Keywords: Aging; Allicin; Hematopoietic stem cell; Lead; PKM2.

Figure 1. Lead-exposed mice exhibited a perturbed hematopoiesis and aging phenotype

C57BL/6 mice were exposed with lead acetate for 8 weeks. Quantification of the WBC level (A), the RBC level (B), the hemoglobin level (C), the inflammatory factors IL-6 (D) and TNF-α (E) in lead exposed mice. All data are shown as mean (M) ± SD, n=6, *P<0.05, **P<0.01.

Figure 2. HSCs from lead-exposed mice exhibited premature aging

(A) LSK cells population in vehicle and lead exposed mice, (B) the cell ratio of lymphoid cells and myeloid cells in vehicle and lead exposed mice. (C) Colony forming ability, (D) self-renewal function of HSCs that isolated from vehicle and lead-exposed mice by serial competitive transplantation. All data are shown as mean (M) ± SD, n=6, *P<0.05, **P<0.01, ***P<0.001, scale bar = 50 μm.

Figure 3. Allicin alleviated the aging features induced by lead exposure

(A) Schematic chart of mouse exposure to lead and allicin in different groups. (B) the ratio of LSK cells in BM cells from different groups; (C) the ration of lymphoid cells to myeloid cells in whole BM cells from different groups; (D-E) the inflammatory factors IL-6 (D) and TNF-α (E) in peripheral blood in different groups. All data are shown as mean (M) ± SD,n=6, *P<0.05, **P<0.01.

Figure 4. Allicin attenuated lead-induced self-renewal function of HSCs

LSK cells isolated from mice (n=6) in different groups (vehicle, allicin, lead, lead/allicin) were collected: (A) colony forming ability of LSK cells; LSK cells were isolated from C57BL/6 mice and followed by lead or lead/allicin exposure for 72 h. (B) colony forming ability of LSK cells, (C) self-renewal function of HSCs that isolated from different group mice (n=6) performed by serial competitive transplantation. All data are shown as mean (M)±SD, *p<0.05, **P<0.01, scale bar=50 μm. The experiments were performed in triplicate.

Figure 5. Allicin attenuated lead-induced increased cellular ROS and DNA damage

(A) intracellular ROS levels were determined in LSK cells that isolated from mice (n=6) in different groups. (B) intracellular ROS levels were determined in LSK cells pretreated by lead or lead/allicin. (C) DNA damage level (γ-H2XA) were determined in LSK cells isolated from mice (n=6) in different groups. (D) DNA damage level (γ-H2XA) were determined in LSK cells pretreated with lead or lead/allicin. All data are shown as mean (M)±SD, **P<0.01. The experiments were performed in triplicate.
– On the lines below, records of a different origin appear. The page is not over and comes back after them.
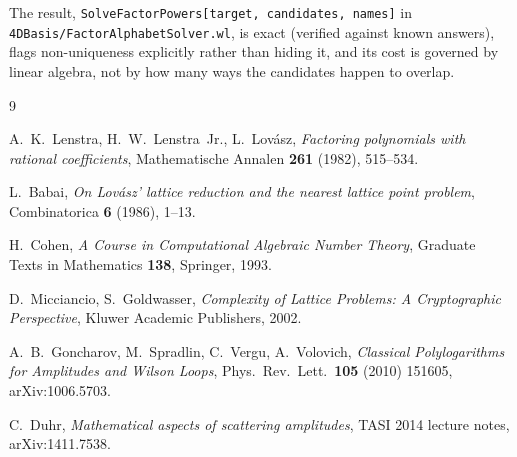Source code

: \documentclass[11pt]{article}
\newcommand{\code}[1]{\texttt{#1}}
\begin{document}
\noindent The result, \code{SolveFactorPowers[target, candidates, names]} in \code{4DBasis/FactorAlphabetSolver.wl}, is exact (verified against known answers), flags non-uniqueness explicitly rather than hiding it, and its cost is governed by linear algebra, not by how many ways the candidates happen to overlap.

\begin{thebibliography}{9}

A.~K.~Lenstra, H.~W.~Lenstra~Jr., L.~Lov\'asz,
\textit{Factoring polynomials with rational coefficients},
Mathematische Annalen \textbf{261} (1982), 515--534.

L.~Babai,
\textit{On Lov\'asz' lattice reduction and the nearest lattice point problem},
Combinatorica \textbf{6} (1986), 1--13.

H.~Cohen,
\textit{A Course in Computational Algebraic Number Theory},
Graduate Texts in Mathematics \textbf{138}, Springer, 1993.

D.~Micciancio, S.~Goldwasser,
\textit{Complexity of Lattice Problems: A Cryptographic Perspective},
Kluwer Academic Publishers, 2002.

A.~B.~Goncharov, M.~Spradlin, C.~Vergu, A.~Volovich,
\textit{Classical Polylogarithms for Amplitudes and Wilson Loops},
Phys.\ Rev.\ Lett.\ \textbf{105} (2010) 151605,
arXiv:1006.5703.

C.~Duhr,
\textit{Mathematical aspects of scattering amplitudes},
TASI 2014 lecture notes, arXiv:1411.7538.

\end{thebibliography}
\end{document}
Figure 6. Allicin alleviated lead-induced HSCs aging by upregulating PKM2

(A,B) mRNA and protein expression of PKM2 on LSK cells that isolated from mice (n=6) in different groups were determined; (C) colony forming ability of LSK after stimulation by the PKM 2 activator DASA10; (D) cellular ROS accumulation in LSK after stimulation by the PKM2 activator DASA10; (E) colony forming ability of LSK treated by PKM2 inhibitor shikonin; (F) cellular ROS accumulation in LSK treated by PKM2 inhibitor shikonin. All data are shown as mean (M)±SD, **p<0.01, ***p<0.001. The experiments were performed in triplicate.